Seven books, mostly quite short. I re-read Dept. of Speculation by Jenny Offill for what was at least the third time. I think I picked it up as I’d been reminded of it by Patricia Lockwood’s No One is Talking About This, which I wrote about last month, and is written in a somewhat similar format. While the fragmentary form in Lockwood’s novel is clearly intended to represent consciousness fractured through Twitter and social media, Offill’s book is less online, and more about consciousness fractured through modern life in general. Offill is more constrained, more zen. The narrator’s brain has filtered the world. Lockwood’s narrator can’t filter the world, and insists on adding to it, interpreting it.

Lockwood’s book, as I said in my post, is unnerving, even enervating to read. Offill’s is restful, even when it turns dark. 

Nevertheless, it’s odd that the book seems to lose its way after the halfway mark. It can’t do the melodrama it has promised, through its story of marital breakdown, but it performs a wonderfully neat pirouette to avoid the collision. This happens in the superb chapter 32, in which the narrator confronts her errant, adulterous husband and his ‘other woman’, but undermines her own description with a viciously precise creative writing commentary: “Needed? Can this be shown through gesture?”

The scene that follows reminded me of the equivalent one in Elena Ferrante’s Days of Abandonment. But, where that is brilliantly visceral, this one just crumbles. That said, I suppose the temporary ‘failure’ of the novel is justified by its premise. The narrator is somebody who needs to be in control. That’s what’s behind her compulsive marshalling of facts, which she parcels out in those fragmentary paragraphs. When she loses control, the narrative dissolves into a swamp of entropy and only gradually, and it’s not entirely clear how, works its way back out. She reads a self-help book about surviving adultery, which she sneers at, but which – maybe – helps.

For sure, this book is not a self-help book about fixing a collapsing relationship. For all the nuggets of wisdom it purportedly contains, it’s never clear how they do it, the two of them, the couple and their daughter, beyond moving to the country, the “geographic cure”, which seems a surprisingly old-fashioned resolution to such an untraditionally presented story. 

It reminds me of one of my all-time favourite books: Wittgenstein’s Mistress by David Markson. Similar in the fragmentary form, similar in the obsessive relay of facts, and knowledge, and wisdom. (Rilke! The Voyager recording!) All of which is weaponised, and then irradiated. Literature as series of fortune cookies. Knowledge is reducible, and manageable, and transferable, and this is at once a good and a bad thing. (It reminds me, too, of Lucy Ellmann’s Ducks, Newburyport, which I never did/still haven’t finished.)
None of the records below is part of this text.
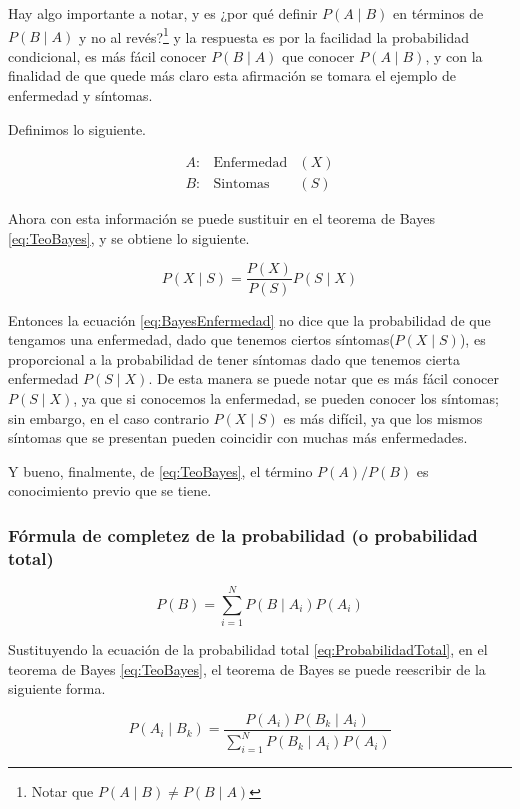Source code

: Hay algo importante a notar, y es ¿por qué definir $P(A\mid B)$ en términos de $P(B\mid A)$ y no al revés?\footnote{Notar que $P(A\mid B) \neq P(B\mid A)$} y la respuesta es por la facilidad la probabilidad condicional, es más fácil conocer $P(B\mid A)$ que conocer $P(A\mid B)$, y con la finalidad de que quede más claro esta afirmación se tomara el ejemplo de  enfermedad y síntomas.

Definimos lo siguiente.

\begin{align*}
    A:&\text{Enfermedad}&(X)\\
    B:& \text{Sintomas}&(S)
\end{align*}

Ahora con esta información se puede sustituir en el teorema de Bayes \eqref{eq:TeoBayes}, y se obtiene lo siguiente.

\begin{equation}
    P(X\mid S) = \frac{P(X)}{P(S)}P(S\mid X)
    \label{eq:BayesEnfermedad}
\end{equation}

Entonces la ecuación \eqref{eq:BayesEnfermedad} no dice que la probabilidad de que tengamos una enfermedad, dado que tenemos ciertos síntomas($P(X\mid S)$), es proporcional a la probabilidad de tener síntomas dado que tenemos cierta enfermedad $P(S\mid X)$. De esta manera se puede notar que es más fácil conocer $P(S\mid X)$, ya que si conocemos la enfermedad, se pueden conocer los síntomas; sin embargo, en el caso contrario $P(X\mid S)$ es más difícil, ya que los mismos síntomas que se presentan pueden coincidir con muchas más enfermedades.

Y bueno, finalmente, de \eqref{eq:TeoBayes}, el término $P(A)/P(B)$ es conocimiento previo que se tiene.

\subsubsection{Fórmula de completez de la probabilidad (o probabilidad total)}

\begin{equation}
    P(B) = \sum_{i=1}^NP(B\mid A_i)P(A_i)
    \label{eq:ProbabilidadTotal}
\end{equation}

Sustituyendo la ecuación de la probabilidad total \eqref{eq:ProbabilidadTotal}, en el teorema de Bayes \eqref{eq:TeoBayes}, el teorema de Bayes se puede reescribir de la siguiente forma.

\begin{equation}
    P(A_i\mid B_k) = \frac{P(A_i)P(B_k\mid A_i)}{\sum_{i=1}^N P(B_k\mid A_i)P(A_i)}
    \label{eq:Causa-Efecto}
\end{equation}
All three books, or four, counting Lockwood, though perhaps that one less, are about the uselessness of knowledge in the face of the world. Forgert Rilke, forget wisdom. If you want to save your marriage, simply move to the country, get a puppy, chop firewood. Which is lovely, but… really?

In the Dream House by Carmen Maria Machado is an eye-opening account of an abusive relationship that turns expectations of the sub-genre on their head. The formal invention is impressive and effective, but some things do get lost. The book is a persuasive account of a subjective experience – of being gaslit and abused – and what I missed as a reader was the objective dimension. The ‘woman in the dream house’ – the abuser – remains something of an enigma. What was she like? What was her problem? Of course, this lack, this absence, may well be partly due to the ethical and legal aspect of memoir writing. The ‘woman’ presumably must remain vague in some aspects so she remains unidentifiable, and can’t sue. (I covered some of this in my review of Deborah Levy’s Real Estate.) For all its inventiveness, the book delineates the limits of what memoir can do.

I enjoyed Convenience Store Woman by Sayaka Murata, which I read after listening to Merve Emre and Elif Batuman discussing it on the Public Books podcast. I didn’t agree with everything they said, but I was intrigued in particular about their description of the book as ‘an adultery novel’, i.e. a story build on a simple narrative model of thesis – anthesis – synthesis. I was preparing a workshop on plot and structure in novel-writing (for London Writer’s Café, hopefully more to come in the Autumn!) and thought it would be interesting to see how the novel managed this.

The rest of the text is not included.